Akira, la que nos miró
- Raul oscar López
- 2 sept
- 3 Min. de lectura
Actualizado: 17 sept

Uno no elige a los perros. No, señor. Son ellos los que te clavan los ojos, te hacen un gesto mínimo, un movimiento de cola, un saltito torpe, y listo: ya estás atrapado, como si te hubieran puesto una soga al cuello y tiraran suave, pero firme. Con Akira fue exactamente así.
Habíamos llegado a lo de una mujer que tenía un criadero, un personaje sacado de una novela de Fontanarrosa. La casa era un despelote organizado, de esos que tienen vida propia. Apenas cruzamos la puerta, nos recibió una planta de marihuana que parecía un árbol de Navidad, frondosa, orgullosa, ocupando un rincón del living como si fuera un ficus de plaza. “Es de mi sobrino”, tiró la mujer, con esa naturalidad que tienen los que ya no se sorprenden de nada. Nosotros nos miramos, Gra, Leo y yo, y no dijimos nada, pero en el fondo pensábamos lo mismo: “Qué arranque, vieja”.
Y ahí, en el medio de ese circo, estaban los cachorros. Una docena de bolitas blancas, puro pelo y torpeza, corriendo, tropezando, mordiéndose entre ellos como si el mundo fuera un juego eterno. Parecían nubes con patas, desparramadas por el patio, y nosotros, todavía serios, todavía queriendo hacernos los racionales, pensábamos en mirar, evaluar, elegir con la cabeza. Pero Akira no nos dio tiempo.
Ella se adelantó. No sé cómo lo hizo, pero se adelantó. Vino directo, con unos saltitos que eran más bien un trote desprolijo, la panza casi rozando el suelo, las manitos juntas moviéndose como si estuviera ensayando un truco de circo. Nos miró fijo, con esos ojos que no piden permiso para meterse en tu vida, y chau. Ya éramos suyos. No hubo discusión, no hubo análisis. Akira nos había elegido, y nosotros, sin saberlo, ya le pertenecíamos.
Tuvimos que esperar casi dos meses para que viniera a casa. Cincuenta días que se hicieron eternos, porque en el fondo ya la sentíamos nuestra. En casa la esperaban dos veteranos, dos guardianes con sus propias leyes. Austin, el bichón, era el típico tío gruñón que refunfuña pero te quiere, el que te corre con la mirada si te pasás de vivo, pero después te deja dormir en su sillón favorito. Amigacha, la rescatada, era otra cosa: pura ternura, puro instinto de madre, como si hubiera estado esperando toda la vida para cuidar a alguien como Akira.

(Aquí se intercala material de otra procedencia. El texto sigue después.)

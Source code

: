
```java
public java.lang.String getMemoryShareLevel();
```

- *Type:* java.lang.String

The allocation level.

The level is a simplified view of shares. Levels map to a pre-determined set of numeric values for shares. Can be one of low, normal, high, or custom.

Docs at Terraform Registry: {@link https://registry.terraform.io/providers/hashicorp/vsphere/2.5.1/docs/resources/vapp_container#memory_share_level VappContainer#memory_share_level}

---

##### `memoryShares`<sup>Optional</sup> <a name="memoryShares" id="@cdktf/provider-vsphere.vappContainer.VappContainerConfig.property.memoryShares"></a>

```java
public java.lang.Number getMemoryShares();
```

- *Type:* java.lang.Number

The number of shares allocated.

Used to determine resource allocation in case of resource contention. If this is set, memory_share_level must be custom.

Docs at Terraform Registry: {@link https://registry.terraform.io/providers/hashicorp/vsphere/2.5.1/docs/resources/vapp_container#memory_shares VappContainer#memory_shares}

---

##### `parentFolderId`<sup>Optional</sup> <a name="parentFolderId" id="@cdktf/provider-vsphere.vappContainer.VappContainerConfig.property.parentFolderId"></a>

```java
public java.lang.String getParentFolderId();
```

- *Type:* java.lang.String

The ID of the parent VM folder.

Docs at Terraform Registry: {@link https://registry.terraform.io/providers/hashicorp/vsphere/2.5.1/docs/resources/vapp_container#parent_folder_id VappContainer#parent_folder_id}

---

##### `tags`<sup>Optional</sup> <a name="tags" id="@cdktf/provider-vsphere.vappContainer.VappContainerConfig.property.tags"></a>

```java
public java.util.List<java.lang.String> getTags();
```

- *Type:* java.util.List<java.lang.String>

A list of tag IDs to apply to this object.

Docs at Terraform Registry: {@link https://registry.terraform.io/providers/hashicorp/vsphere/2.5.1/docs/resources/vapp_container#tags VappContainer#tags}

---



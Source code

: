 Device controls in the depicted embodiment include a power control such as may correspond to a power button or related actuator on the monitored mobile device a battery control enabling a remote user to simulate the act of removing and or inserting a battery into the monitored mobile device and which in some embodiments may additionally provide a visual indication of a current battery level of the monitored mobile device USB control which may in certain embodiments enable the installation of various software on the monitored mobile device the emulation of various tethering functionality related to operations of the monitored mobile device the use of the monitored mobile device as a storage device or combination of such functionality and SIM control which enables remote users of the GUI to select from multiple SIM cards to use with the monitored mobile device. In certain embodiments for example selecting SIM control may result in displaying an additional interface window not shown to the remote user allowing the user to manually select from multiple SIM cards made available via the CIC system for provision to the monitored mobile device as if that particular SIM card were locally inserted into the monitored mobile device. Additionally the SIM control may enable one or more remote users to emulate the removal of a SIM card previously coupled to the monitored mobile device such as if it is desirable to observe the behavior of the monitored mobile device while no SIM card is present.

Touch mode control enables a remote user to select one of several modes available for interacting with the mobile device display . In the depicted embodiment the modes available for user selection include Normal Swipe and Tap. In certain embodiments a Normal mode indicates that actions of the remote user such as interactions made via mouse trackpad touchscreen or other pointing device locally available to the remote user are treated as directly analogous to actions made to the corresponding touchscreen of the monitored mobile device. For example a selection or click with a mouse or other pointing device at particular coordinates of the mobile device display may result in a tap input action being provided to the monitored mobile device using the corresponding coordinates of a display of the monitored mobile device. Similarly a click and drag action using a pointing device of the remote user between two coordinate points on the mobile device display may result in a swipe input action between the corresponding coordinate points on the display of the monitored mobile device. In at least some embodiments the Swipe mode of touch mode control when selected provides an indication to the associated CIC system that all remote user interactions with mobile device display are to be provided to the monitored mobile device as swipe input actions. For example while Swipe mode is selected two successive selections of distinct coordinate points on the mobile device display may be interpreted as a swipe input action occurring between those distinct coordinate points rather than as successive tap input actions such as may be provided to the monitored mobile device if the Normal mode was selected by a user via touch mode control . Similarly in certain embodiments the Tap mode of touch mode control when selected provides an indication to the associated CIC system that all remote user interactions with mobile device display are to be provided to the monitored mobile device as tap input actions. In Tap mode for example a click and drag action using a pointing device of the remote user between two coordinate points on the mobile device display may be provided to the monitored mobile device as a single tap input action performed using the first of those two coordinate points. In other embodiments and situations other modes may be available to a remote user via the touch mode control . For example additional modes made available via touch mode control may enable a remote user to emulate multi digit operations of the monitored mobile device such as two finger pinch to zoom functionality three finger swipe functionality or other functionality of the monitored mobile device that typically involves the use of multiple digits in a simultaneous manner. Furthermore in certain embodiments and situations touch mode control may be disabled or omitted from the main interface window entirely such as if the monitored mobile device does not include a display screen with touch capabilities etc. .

Cuando Akira llegó, fue como si siempre hubiera estado. Austin la miraba de reojo, le marcaba la cancha con un gruñido suave cuando se ponía pesada, pero todos sabíamos que era puro teatro. En el fondo, el viejo cascarrabias ya la había adoptado. Amigacha, en cambio, no se anduvo con vueltas: la abrazó, la lamió, le enseñó los trucos de la casa como quien le pasa un manual de supervivencia. “Tranquila, piba, yo te muestro cómo es esto”, parecía decirle.
Y así, Akira se convirtió en la benjamina. Cinco años ya, casi, y sigue teniendo esa chispa, esa manera de enamorarte todos los días. Sufrió cuando Austin se fue, claro. Se le notaba en los ojos, en cómo buscaba su lugar en la casa sin él. Pero se pegó más a Amigacha, y juntas armaron un equipo imbatible: la veterana y la piba, las dos reinas de un reino donde las reglas las pone el amor.
A veces pienso en que tenga cachorros. Me imagino una camada de nubecitas como ella, con esos saltitos y esas manitas que te desarman. Gra y Leo me miran como diciendo: “Pará, dejala, todavía es una nena”. Y yo asiento, porque tienen razón, pero por dentro me río solo imaginando el caos que serían esos cachorritos, todos con la misma cara de pícaros que tiene Akira.
Mientras tanto, la seguimos disfrutando. Porque Akira no es nuestra perra, no. Somos nosotros los que, desde ese día en el criadero, con la planta gigante y los cachorros corriendo, nos convertimos en su familia. Ella nos miró, nos eligió, y nosotros, como siempre pasa con los perros, no tuvimos más remedio que decir que sí.